● Problem to solve: Below are lines of data, and only some are wanted. Please repeat exactly those from the line that has "- learned from" through the line that has "## Steps to run the code".

● Entries shown:
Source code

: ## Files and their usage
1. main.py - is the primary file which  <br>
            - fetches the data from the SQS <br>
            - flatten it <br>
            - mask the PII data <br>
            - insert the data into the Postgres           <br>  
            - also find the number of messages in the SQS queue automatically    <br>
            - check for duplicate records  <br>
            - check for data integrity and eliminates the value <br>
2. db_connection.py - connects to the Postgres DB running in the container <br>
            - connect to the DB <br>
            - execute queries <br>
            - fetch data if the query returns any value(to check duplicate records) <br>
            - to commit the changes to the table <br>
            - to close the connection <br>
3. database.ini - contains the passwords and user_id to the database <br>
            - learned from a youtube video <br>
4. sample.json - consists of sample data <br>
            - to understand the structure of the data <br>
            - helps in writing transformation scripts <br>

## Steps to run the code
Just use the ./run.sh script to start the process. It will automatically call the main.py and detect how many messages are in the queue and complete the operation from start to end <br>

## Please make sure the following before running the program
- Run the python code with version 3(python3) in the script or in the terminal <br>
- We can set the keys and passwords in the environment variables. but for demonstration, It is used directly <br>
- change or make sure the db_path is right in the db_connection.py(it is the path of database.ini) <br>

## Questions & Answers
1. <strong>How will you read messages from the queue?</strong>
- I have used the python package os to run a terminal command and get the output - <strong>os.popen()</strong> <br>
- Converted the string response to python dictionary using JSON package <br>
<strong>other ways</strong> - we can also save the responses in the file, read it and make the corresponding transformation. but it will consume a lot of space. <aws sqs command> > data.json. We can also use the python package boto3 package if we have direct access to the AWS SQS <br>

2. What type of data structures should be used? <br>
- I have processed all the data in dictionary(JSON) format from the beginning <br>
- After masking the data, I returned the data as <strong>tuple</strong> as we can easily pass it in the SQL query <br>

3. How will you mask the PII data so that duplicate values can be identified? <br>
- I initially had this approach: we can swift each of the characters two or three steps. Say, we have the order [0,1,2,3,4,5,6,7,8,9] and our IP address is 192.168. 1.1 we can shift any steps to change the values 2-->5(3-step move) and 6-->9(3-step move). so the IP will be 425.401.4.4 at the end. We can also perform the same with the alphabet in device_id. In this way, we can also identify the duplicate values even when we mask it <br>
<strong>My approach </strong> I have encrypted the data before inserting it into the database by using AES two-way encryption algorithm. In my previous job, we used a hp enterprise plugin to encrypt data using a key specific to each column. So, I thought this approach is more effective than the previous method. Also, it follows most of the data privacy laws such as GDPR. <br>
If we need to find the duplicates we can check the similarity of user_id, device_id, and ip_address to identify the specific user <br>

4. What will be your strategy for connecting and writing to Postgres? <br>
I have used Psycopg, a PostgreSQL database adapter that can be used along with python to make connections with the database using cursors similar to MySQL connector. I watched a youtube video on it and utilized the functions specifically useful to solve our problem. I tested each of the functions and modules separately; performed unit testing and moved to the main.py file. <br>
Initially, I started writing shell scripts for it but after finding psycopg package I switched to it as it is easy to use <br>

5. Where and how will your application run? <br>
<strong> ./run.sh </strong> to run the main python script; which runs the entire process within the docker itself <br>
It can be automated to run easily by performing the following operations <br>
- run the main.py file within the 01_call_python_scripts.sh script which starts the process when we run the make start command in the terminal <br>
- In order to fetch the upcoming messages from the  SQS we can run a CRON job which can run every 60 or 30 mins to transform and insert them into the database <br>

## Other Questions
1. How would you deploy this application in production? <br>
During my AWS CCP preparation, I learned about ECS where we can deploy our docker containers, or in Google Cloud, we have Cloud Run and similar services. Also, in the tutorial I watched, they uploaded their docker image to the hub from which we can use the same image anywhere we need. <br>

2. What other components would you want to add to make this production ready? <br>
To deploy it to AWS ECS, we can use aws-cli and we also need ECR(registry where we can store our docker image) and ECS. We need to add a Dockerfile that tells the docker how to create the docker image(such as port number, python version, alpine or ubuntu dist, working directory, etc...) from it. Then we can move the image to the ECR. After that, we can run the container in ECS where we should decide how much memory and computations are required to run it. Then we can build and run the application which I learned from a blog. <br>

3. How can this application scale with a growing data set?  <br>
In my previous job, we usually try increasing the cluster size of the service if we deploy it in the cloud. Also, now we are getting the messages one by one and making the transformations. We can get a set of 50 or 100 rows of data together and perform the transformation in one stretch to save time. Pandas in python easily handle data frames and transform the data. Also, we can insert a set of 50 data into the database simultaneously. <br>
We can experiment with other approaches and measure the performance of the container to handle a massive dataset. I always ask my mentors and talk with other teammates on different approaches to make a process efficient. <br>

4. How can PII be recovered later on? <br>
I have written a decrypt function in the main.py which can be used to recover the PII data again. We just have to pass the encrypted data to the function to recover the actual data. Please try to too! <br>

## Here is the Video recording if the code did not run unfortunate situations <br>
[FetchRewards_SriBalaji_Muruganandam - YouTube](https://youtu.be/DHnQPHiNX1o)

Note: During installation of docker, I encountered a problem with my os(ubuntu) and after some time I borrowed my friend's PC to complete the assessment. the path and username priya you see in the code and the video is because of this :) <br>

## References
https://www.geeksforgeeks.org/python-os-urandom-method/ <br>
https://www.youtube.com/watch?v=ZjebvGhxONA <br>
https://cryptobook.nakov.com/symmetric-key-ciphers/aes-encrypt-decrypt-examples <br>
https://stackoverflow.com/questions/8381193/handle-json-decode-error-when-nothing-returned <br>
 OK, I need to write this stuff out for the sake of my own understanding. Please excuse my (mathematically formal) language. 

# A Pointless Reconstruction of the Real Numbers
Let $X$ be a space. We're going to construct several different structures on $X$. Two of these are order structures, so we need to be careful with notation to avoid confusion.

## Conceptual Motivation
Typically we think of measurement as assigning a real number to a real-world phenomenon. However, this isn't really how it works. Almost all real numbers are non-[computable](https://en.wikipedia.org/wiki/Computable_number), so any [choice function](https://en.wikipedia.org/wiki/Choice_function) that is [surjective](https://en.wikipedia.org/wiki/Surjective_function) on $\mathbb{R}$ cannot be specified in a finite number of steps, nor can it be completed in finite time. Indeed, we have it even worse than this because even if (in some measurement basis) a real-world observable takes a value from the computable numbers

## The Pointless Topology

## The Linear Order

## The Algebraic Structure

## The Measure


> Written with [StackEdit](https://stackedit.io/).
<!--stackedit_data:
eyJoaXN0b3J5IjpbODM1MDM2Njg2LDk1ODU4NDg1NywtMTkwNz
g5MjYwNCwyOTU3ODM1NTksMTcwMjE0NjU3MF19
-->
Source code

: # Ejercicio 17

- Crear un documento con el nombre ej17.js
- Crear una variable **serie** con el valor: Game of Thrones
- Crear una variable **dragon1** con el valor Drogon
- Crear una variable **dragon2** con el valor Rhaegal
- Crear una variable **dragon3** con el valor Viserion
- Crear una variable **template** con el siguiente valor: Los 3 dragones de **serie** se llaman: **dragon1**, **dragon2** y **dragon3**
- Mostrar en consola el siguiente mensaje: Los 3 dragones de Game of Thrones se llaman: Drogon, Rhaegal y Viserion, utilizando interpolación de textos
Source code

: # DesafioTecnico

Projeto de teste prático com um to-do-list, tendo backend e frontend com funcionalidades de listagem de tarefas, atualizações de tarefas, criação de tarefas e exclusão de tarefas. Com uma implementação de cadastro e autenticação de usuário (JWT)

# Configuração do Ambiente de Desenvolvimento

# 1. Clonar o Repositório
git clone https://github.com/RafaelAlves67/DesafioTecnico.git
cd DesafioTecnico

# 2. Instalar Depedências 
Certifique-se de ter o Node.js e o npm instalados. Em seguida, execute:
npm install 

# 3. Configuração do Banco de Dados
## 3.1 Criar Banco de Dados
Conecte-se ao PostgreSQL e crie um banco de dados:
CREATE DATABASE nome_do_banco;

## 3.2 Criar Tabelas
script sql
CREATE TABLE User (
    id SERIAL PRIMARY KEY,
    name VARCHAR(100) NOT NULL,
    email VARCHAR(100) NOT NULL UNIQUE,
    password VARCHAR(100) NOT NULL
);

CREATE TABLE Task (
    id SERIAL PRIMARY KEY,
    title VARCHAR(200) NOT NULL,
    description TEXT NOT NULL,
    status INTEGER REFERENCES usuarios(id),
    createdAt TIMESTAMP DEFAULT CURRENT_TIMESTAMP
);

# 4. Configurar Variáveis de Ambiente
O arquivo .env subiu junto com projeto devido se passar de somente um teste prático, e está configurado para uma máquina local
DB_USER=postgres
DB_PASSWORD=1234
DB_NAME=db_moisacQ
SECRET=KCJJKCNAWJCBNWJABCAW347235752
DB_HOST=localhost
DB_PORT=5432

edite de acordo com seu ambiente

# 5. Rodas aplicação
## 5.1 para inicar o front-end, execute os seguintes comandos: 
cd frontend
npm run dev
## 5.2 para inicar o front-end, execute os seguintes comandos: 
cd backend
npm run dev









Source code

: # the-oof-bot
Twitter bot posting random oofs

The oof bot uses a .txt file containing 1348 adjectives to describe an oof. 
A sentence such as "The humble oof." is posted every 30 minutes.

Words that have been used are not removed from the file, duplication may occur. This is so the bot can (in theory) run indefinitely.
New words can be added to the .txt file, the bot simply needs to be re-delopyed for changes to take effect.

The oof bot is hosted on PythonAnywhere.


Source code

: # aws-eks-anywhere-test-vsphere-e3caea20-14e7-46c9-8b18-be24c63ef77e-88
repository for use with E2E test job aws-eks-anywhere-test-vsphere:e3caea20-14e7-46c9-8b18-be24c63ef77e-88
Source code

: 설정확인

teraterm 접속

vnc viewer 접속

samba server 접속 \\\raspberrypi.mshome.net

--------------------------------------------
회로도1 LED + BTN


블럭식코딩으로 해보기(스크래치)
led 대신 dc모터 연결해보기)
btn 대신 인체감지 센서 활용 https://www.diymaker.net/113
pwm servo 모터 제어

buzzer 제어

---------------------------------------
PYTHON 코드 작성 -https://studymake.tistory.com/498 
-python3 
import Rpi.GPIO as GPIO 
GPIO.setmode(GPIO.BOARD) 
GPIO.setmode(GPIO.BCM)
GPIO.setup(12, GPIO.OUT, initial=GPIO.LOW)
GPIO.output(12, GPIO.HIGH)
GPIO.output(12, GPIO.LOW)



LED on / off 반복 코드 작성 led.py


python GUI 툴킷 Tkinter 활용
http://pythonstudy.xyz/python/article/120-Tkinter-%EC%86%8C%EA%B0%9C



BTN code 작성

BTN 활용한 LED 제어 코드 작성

● Solution to this exercise:
            - learned from a youtube video <br>
4. sample.json - consists of sample data <br>
            - to understand the structure of the data <br>
            - helps in writing transformation scripts <br>

## Steps to run the code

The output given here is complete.